Lady Warsi, the Conservative Party chairwoman, made her comments in a speech at the Vatican on February 14 as she led a delegation of six ministers set to hold talks with Catholic officials and meet the Pope the following day.
“We are really happy about this important visit, which continues the dialogue that started with the Pope’s visit to the United Kingdom in September,” said Vatican spokesman Fr Federico Lombardi.
“The Holy See is delighted about the visit of such a strong delegation,” said Nigel Baker, the UK ambassador to the Vatican. “The level at which the delegation is being received shows the value the Holy See places on the strong relationship with the UK.”
The Vatican newspaper, L’Osservatore Romano, published an article by Warsi on its front page on February 14 in which the Muslim minister said the UK government needed to work closely around the world with the Vatican because its vast network of priests, diplomats and bishops made it “an influential voice in today’s important ethical, moral and intellectual debates”.
The speech Warsi gave trainee Vatican diplomats on Tuesday gave strong backing to some of the campaigns that Pope Benedict has made central to his papacy and would not look out of place being given by a staunchly Catholic Italian politician.
Warsi approvingly referred to the Pope’s defence of the “unrenounceable Christian roots of [our] culture and civilisation”, which, she added, “shine through our politics, our public life, our culture, our economics, our language and our architecture”.

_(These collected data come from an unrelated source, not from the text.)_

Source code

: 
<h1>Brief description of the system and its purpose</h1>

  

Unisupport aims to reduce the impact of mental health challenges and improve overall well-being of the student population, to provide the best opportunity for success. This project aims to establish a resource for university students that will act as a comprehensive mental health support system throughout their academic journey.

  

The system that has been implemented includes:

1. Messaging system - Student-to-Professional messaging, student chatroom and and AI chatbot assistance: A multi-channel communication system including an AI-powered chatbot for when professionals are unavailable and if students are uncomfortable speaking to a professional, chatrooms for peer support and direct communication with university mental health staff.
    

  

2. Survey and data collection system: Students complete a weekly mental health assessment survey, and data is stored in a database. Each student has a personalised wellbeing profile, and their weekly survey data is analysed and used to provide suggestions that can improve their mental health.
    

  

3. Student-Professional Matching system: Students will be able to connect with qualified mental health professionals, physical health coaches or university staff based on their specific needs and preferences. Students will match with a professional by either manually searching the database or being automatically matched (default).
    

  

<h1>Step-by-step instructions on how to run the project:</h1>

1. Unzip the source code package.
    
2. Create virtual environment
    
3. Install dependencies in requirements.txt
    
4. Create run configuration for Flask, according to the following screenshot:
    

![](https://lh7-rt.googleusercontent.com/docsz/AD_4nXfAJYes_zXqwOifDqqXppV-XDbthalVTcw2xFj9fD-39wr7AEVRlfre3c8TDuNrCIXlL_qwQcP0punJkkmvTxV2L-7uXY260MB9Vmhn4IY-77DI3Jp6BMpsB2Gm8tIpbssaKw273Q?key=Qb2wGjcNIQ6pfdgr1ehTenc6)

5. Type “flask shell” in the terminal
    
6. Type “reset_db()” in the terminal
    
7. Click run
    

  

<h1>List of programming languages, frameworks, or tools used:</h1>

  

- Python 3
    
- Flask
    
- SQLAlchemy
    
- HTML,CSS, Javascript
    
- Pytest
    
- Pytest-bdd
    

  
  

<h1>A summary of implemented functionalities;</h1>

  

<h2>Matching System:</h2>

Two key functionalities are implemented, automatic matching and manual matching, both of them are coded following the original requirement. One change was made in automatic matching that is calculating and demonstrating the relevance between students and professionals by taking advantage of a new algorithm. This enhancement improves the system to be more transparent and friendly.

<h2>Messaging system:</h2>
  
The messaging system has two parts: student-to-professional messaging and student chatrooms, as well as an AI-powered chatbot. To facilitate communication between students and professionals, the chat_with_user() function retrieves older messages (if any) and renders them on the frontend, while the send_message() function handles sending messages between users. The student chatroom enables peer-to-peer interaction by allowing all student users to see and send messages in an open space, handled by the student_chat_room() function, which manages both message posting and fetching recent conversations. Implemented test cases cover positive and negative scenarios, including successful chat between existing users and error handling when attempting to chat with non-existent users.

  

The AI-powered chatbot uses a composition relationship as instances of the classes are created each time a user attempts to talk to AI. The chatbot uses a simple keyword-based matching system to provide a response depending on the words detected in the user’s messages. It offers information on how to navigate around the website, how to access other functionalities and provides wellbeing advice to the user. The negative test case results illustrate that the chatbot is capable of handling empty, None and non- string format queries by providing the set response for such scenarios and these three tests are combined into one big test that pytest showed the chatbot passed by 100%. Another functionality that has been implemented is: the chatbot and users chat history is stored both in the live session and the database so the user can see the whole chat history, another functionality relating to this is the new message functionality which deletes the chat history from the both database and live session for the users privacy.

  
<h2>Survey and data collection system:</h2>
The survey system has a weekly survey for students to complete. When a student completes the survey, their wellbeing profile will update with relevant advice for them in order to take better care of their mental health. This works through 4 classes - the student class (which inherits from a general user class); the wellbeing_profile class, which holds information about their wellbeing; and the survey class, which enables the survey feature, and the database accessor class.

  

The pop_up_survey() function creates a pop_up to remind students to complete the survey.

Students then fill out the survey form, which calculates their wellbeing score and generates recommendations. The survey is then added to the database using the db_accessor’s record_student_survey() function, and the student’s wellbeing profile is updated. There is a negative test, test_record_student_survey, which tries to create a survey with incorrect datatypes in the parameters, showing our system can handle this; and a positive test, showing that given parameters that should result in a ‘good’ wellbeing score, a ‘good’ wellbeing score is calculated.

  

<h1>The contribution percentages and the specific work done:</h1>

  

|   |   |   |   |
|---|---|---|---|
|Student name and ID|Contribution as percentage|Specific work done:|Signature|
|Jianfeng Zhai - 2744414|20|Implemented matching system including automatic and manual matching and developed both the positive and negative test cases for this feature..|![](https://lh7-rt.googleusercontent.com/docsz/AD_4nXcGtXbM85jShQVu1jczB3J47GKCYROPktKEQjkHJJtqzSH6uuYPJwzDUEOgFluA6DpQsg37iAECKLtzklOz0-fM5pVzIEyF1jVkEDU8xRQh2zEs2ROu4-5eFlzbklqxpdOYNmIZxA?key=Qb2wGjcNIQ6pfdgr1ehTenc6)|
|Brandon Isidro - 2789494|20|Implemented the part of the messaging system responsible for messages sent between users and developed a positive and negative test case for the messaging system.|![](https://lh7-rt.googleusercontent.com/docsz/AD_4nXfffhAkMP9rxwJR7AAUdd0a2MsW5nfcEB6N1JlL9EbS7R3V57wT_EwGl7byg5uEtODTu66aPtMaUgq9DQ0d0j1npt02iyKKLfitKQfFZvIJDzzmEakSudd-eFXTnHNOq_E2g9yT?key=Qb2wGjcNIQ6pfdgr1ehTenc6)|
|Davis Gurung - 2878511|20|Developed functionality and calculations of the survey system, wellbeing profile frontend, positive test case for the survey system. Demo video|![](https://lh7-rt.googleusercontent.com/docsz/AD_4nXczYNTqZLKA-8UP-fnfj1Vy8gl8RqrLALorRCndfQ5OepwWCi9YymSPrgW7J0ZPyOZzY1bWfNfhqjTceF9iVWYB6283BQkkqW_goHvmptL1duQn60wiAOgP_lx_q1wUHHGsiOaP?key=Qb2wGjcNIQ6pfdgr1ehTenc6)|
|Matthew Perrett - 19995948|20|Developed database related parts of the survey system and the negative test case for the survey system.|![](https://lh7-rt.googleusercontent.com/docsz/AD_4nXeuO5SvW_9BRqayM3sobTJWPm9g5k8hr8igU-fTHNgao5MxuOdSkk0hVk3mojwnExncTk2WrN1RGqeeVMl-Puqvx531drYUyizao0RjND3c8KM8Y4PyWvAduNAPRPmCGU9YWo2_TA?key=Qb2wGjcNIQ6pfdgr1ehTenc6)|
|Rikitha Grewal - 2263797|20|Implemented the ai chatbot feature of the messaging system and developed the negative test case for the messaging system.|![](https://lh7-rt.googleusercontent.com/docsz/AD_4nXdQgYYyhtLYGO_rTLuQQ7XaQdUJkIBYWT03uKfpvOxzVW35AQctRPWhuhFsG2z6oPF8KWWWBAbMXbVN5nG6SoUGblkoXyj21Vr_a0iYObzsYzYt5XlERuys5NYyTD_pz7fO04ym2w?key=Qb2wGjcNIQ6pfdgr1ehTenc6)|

Picking up on a long-time Vatican complaint, Warsi lamented the fact that there is “not even a word about Christianity in the preface of the European constitution” because of “what the Holy Father called ‘the increasing marginalisation of religion’ during his speech in Westminster Hall”.
By asserting that “for centuries, Christianity in Europe has been inspiring, motivating, strengthening and improving our societies”, Warsi echoed Benedict’s claim that religion is an ally of freedom and an enemy of tyranny.
Warsi said the Catholic church was instrumental in “toppling communism” and “securing peace in Northern Ireland”. Many Catholic schools in the UK outperform lay schools, she added.
In the speech, Warsi backed the Vatican’s fight to allow crucifixes to be displayed in public buildings.
“Politicians need to give faith a seat at the table in public life,” she concluded.